_Given data_.
------------------------
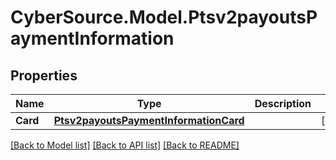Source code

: # CyberSource.Model.Ptsv2payoutsPaymentInformation
## Properties

Name | Type | Description | Notes
------------ | ------------- | ------------- | -------------
**Card** | [**Ptsv2payoutsPaymentInformationCard**](Ptsv2payoutsPaymentInformationCard.md) |  | [optional] 

[[Back to Model list]](../README.md#documentation-for-models) [[Back to API list]](../README.md#documentation-for-api-endpoints) [[Back to README]](../README.md)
------------------------
_Activity_. Line by line, print the records exactly, leaving the pictures behind.

_Finished exercise_.
Source code

: # CyberSource.Model.Ptsv2payoutsPaymentInformation
## Properties

Name | Type | Description | Notes
------------ | ------------- | ------------- | -------------
**Card** | [**Ptsv2payoutsPaymentInformationCard**](Ptsv2payoutsPaymentInformationCard.md) |  | [optional] 

[[Back to Model list]](../README.md#documentation-for-models) [[Back to API list]](../README.md#documentation-for-api-endpoints) [[Back to README]](../README.md)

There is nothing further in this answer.